# [Your task]
For the entries below, the result should be an exact transcription of the lines from the one with "### 1. **DT-FSC" up to and including the one with "### 2. **DT-FSC", and only those.

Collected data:

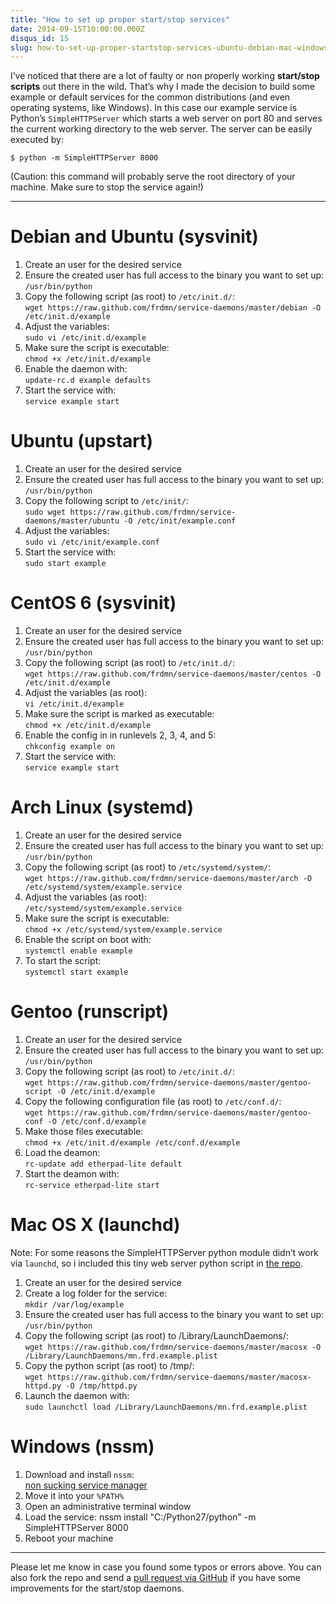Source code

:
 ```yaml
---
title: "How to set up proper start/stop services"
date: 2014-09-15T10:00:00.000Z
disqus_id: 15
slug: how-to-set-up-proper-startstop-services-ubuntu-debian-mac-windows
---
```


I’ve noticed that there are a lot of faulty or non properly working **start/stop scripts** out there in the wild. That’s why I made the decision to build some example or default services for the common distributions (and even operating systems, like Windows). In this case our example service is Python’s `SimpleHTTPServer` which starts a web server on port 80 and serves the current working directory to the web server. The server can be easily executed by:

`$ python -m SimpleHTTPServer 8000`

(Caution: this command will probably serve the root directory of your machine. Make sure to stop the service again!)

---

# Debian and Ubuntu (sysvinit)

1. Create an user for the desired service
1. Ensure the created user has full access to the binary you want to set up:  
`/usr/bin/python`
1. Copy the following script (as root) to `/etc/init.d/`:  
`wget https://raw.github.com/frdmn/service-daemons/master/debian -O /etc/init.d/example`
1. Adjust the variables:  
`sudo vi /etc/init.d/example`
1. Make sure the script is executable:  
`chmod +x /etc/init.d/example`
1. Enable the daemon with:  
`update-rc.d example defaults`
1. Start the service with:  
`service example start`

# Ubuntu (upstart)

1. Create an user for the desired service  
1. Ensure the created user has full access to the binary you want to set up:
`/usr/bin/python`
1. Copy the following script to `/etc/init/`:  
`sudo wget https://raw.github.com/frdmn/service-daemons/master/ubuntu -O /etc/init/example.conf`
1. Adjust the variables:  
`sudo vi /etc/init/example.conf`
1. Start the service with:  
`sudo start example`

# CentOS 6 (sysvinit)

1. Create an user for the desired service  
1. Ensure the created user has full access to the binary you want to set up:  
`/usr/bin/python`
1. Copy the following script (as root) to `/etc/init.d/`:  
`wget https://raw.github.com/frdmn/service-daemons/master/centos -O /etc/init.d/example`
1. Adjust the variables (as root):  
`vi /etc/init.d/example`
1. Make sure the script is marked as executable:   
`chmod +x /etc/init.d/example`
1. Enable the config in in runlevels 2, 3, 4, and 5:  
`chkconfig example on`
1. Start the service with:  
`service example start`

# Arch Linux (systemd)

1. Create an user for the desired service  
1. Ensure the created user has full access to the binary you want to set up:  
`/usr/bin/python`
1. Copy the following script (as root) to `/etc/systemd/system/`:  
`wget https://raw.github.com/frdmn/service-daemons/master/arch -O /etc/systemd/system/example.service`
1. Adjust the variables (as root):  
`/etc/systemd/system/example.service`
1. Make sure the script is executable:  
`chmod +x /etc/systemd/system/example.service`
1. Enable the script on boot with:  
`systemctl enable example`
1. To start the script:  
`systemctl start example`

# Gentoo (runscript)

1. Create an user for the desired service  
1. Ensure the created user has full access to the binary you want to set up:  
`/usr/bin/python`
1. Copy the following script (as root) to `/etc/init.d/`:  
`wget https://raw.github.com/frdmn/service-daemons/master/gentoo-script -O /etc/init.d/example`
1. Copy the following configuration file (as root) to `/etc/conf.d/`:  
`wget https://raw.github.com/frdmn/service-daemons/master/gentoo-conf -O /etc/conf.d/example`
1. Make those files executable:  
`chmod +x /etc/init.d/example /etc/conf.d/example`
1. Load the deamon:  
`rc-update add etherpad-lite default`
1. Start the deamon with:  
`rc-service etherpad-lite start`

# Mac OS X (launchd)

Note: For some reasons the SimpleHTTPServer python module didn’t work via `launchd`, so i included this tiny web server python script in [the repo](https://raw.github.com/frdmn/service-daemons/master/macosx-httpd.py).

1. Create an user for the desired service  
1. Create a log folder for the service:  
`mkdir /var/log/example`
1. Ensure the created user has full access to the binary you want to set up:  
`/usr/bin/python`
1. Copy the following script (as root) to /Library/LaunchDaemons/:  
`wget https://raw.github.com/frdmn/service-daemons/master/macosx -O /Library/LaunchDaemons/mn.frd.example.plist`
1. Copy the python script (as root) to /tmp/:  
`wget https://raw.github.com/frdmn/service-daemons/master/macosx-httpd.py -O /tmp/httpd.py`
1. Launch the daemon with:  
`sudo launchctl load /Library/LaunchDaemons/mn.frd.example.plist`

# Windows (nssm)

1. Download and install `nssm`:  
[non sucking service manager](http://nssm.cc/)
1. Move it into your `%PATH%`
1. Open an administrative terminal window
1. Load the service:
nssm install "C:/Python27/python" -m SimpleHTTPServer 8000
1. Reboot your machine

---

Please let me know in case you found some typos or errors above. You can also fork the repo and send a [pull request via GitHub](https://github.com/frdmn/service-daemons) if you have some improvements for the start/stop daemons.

* * *

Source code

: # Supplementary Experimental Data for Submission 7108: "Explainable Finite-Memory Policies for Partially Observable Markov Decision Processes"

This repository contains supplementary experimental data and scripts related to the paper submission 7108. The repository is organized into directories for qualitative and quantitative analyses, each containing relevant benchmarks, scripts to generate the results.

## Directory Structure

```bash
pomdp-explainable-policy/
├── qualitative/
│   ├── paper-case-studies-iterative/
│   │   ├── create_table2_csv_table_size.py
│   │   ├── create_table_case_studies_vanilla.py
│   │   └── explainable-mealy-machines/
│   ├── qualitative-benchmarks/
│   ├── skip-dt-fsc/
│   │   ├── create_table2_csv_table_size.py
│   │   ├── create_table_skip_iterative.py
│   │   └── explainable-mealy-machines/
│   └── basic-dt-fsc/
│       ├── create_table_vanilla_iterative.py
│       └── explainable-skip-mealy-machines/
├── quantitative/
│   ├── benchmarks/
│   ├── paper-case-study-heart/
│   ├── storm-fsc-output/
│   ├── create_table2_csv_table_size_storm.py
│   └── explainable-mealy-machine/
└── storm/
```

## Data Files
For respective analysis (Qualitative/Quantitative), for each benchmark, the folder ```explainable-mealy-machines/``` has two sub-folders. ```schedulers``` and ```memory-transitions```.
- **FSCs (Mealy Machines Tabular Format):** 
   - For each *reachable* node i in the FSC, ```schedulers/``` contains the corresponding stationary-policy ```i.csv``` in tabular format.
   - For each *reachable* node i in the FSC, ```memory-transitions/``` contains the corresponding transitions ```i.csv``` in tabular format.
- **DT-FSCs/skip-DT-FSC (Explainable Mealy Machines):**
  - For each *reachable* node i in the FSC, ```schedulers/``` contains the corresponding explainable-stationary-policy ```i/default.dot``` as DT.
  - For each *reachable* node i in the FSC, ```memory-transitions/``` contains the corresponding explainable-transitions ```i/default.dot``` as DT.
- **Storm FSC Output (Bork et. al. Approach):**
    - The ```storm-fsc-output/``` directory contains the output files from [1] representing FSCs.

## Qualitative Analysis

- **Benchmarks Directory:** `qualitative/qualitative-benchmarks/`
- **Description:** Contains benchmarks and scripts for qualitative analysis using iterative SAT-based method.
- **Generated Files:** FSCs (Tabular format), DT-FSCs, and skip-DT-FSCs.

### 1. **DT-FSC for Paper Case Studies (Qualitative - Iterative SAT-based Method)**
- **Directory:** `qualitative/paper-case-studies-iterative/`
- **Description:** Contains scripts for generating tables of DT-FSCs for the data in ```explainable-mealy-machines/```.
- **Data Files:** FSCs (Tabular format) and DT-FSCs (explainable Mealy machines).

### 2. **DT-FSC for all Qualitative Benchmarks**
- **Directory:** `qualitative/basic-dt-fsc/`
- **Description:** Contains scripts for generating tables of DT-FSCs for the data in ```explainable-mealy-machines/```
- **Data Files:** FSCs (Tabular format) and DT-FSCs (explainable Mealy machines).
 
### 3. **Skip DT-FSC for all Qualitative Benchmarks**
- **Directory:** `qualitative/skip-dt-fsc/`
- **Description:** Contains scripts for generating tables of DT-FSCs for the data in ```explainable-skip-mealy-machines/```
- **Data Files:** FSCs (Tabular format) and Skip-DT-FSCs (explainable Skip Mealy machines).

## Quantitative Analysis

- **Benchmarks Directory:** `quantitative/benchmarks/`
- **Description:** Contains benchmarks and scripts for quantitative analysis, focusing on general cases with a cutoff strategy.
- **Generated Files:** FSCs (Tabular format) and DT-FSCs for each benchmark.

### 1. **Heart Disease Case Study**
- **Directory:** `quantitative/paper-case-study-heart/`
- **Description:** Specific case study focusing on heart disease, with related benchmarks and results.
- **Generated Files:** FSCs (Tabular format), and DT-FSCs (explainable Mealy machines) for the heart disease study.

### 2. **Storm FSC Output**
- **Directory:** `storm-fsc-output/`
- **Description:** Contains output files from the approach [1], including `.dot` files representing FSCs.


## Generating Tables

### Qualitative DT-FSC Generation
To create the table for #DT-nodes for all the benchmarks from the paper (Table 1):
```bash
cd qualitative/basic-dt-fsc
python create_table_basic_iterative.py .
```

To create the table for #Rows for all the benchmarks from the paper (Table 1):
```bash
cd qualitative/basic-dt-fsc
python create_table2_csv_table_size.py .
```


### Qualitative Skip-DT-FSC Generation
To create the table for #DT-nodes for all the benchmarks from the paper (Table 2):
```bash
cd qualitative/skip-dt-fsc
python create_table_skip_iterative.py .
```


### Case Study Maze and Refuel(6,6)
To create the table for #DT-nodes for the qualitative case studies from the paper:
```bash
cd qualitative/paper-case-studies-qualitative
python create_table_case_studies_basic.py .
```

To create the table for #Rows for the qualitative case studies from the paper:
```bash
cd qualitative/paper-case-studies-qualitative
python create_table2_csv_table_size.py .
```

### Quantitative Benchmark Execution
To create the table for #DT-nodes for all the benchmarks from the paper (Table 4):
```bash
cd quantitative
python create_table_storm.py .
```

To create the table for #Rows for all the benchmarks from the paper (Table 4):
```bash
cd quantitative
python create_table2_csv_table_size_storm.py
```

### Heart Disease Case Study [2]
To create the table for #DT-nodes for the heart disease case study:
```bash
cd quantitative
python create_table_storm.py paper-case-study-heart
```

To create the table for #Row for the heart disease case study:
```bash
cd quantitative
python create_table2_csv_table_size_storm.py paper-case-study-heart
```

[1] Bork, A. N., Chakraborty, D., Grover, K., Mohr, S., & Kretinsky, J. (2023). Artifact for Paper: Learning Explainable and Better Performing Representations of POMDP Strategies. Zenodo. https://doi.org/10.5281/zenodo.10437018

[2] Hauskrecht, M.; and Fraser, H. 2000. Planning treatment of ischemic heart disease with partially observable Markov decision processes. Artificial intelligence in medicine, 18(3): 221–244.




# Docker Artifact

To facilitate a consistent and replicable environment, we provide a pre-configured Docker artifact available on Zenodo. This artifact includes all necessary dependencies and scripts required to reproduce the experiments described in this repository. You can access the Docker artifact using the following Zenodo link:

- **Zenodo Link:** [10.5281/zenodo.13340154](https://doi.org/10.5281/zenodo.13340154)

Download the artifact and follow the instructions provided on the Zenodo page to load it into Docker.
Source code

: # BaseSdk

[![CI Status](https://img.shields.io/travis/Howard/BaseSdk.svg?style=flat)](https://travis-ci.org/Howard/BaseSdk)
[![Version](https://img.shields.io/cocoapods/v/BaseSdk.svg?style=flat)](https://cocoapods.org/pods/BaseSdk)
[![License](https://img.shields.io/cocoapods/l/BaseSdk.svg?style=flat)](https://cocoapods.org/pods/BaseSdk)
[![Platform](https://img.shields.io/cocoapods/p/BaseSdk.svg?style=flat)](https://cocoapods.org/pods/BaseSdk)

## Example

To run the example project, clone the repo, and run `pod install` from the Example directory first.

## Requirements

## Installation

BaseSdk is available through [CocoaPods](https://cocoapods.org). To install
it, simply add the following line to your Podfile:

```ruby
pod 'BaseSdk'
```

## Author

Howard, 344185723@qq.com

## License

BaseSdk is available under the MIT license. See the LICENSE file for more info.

# [Exercise response]
### 1. **DT-FSC for Paper Case Studies (Qualitative - Iterative SAT-based Method)**
- **Directory:** `qualitative/paper-case-studies-iterative/`
- **Description:** Contains scripts for generating tables of DT-FSCs for the data in ```explainable-mealy-machines/```.
- **Data Files:** FSCs (Tabular format) and DT-FSCs (explainable Mealy machines).

### 2. **DT-FSC for all Qualitative Benchmarks**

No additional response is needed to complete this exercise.